Sur celle-ci, les Data Scientists de Gfi développent les algorithmes qui vont exploiter les données de comportement glanées via les smartphones des panélistes et les recouper avec des données tierces. « Nous corrélons nos données avec celles des infrastructures routières, notamment la signalisation disponible dans OpenStreetMap. Cela nous permet par exemple de calculer le temps d'arrêt du conducteur à un panneau stop. Nos données montrent que ce temps est souvent inférieur à l'arrêt de 2 secondes enseigné dans les auto-écoles. En déclaratif, le conducteur va déclarer s'arrêter aux stop, les données montrent que ses arrêts sont trop courts. »
De même, les Data Scientists peuvent déduire des données les franchissements de vitesse, mais aussi repérer les nids-de-poule sur une route lorsque des accélérations verticales sont repérées systématiquement au même endroit sur plusieurs véhicules. Autre donnée intéressante à analyser pour la sécurité routière, la vitesse angulaire des véhicules : « Nous sommes capables d'identifier les virages où la vitesse angulaire des véhicules est trop importante et corréler cette information avec la vitesse maximale dans ce virage. Si celle-ci est de 90 km/h par exemple, c'est un point dangereux et il faut sans doute limiter la vitesse à 70 km/h dans ce virage ».

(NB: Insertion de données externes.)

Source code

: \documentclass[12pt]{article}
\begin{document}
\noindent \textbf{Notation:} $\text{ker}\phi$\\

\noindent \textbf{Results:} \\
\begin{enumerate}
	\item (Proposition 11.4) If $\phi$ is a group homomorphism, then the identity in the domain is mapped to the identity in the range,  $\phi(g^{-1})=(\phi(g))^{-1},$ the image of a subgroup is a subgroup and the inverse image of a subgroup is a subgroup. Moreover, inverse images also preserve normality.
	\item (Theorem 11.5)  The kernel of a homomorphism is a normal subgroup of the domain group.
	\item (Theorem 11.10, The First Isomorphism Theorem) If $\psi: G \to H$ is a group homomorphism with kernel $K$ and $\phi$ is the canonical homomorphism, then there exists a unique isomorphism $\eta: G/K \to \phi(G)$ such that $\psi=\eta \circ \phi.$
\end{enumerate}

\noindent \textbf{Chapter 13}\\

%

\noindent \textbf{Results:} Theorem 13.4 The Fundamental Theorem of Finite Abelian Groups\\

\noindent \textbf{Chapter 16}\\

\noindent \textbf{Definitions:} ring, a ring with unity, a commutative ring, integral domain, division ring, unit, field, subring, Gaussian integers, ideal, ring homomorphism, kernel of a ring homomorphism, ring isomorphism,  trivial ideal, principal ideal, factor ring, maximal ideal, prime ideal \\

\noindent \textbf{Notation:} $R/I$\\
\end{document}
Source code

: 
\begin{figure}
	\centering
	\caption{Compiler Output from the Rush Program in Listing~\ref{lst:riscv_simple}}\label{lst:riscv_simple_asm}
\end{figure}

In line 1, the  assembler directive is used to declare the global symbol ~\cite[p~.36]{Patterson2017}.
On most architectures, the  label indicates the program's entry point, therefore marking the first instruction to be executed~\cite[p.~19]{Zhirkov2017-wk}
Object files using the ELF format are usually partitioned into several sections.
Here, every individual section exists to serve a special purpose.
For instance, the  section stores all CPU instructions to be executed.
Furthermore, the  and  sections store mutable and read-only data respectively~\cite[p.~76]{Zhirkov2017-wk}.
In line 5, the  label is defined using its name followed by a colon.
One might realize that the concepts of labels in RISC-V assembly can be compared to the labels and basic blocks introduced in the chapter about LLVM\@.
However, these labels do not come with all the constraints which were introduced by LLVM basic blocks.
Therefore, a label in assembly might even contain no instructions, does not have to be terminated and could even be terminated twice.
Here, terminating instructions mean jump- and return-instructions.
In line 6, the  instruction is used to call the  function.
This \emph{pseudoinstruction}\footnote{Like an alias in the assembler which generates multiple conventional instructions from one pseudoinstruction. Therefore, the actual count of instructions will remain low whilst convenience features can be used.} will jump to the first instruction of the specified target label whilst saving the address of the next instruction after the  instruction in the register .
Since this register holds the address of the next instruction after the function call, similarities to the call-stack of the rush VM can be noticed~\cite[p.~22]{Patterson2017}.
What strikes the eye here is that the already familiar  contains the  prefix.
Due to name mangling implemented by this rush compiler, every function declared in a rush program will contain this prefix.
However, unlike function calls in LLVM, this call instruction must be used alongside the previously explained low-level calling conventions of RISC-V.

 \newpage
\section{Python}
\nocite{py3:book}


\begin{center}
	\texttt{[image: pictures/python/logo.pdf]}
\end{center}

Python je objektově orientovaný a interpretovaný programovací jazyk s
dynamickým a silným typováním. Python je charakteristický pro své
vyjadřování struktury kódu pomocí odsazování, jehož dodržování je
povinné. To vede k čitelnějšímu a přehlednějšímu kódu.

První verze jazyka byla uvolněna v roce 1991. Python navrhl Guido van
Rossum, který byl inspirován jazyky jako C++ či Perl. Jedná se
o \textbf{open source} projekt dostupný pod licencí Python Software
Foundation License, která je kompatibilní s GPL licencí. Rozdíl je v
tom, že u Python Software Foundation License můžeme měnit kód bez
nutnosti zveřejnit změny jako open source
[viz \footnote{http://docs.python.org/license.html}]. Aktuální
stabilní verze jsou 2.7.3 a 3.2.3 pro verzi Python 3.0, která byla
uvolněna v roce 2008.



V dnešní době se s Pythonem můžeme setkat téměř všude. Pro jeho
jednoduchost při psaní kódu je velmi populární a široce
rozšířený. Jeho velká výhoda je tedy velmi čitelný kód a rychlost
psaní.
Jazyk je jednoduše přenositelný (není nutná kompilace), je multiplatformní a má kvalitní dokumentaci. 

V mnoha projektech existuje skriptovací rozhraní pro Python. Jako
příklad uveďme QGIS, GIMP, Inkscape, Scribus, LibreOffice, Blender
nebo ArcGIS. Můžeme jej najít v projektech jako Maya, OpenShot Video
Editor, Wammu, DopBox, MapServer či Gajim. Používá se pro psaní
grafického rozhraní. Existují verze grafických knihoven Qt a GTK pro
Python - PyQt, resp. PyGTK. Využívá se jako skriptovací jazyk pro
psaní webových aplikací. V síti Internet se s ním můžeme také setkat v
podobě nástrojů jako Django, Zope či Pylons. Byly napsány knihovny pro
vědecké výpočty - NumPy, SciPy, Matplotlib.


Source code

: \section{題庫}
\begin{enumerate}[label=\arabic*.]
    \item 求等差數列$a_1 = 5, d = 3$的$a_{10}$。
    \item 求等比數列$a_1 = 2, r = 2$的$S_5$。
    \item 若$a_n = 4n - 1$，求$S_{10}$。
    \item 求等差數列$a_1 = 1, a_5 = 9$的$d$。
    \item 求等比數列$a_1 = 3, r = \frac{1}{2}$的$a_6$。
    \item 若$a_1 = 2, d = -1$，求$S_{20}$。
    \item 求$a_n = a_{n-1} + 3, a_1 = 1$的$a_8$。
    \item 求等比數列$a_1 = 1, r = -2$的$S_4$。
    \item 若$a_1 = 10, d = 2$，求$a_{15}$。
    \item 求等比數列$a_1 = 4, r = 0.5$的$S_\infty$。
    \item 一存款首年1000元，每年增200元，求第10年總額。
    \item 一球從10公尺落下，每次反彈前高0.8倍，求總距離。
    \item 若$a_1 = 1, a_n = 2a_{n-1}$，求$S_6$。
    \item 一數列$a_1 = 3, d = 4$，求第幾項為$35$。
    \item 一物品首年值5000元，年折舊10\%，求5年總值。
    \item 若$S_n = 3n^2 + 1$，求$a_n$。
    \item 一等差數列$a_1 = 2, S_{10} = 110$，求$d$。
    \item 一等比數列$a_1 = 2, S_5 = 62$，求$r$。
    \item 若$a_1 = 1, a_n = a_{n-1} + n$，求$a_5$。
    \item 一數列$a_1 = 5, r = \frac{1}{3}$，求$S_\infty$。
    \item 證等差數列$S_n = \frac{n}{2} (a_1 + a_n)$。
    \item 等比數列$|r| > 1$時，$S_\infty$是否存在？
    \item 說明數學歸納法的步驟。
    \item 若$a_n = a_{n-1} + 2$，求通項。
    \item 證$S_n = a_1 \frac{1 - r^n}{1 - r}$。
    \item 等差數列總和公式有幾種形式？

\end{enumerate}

Une plateforme qui se veut ouverte
Cette plateforme est accessible aux Data Scientists de Gfi, mais aussi à ceux d'OpinionWay afin de travailler sur les données en fonction de chaque étude. Néanmoins, le chef de l'innovation de Gfi évoque ouvrir ces données à des tiers : « Notre plateforme permet aux Data Scientists d'interroger nos données via Azure Analytics mais nous pensons qu'à l'avenir, des entrepreneurs pourront créer leur startup et valoriser les algorithmes qu'ils auront créés pour exploiter les données. Un Data Scientist pourra disposer de datasets anonymisés et représentatifs des données présentes dans nos Data Lake. Il pourra travailler sur ces modèles avec les outils de son choix, puis ceux-ci seront intégrés à notre plateforme pour être exécutés sur l'ensemble des données. »
L'équipe de Jean-François Gaudy travaille notamment sur les outils de monétisation de tels algorithmes. Cela permettrait de créer des écosystèmes autour des données stockées par les clients de l'offre Daas de Gfi Informatique. Municipalités, assureurs figurent parmi les premières cibles potentielles de cette offre Big Data qui vient se placer en concurrence avec les grandes plateformes IoT du marché.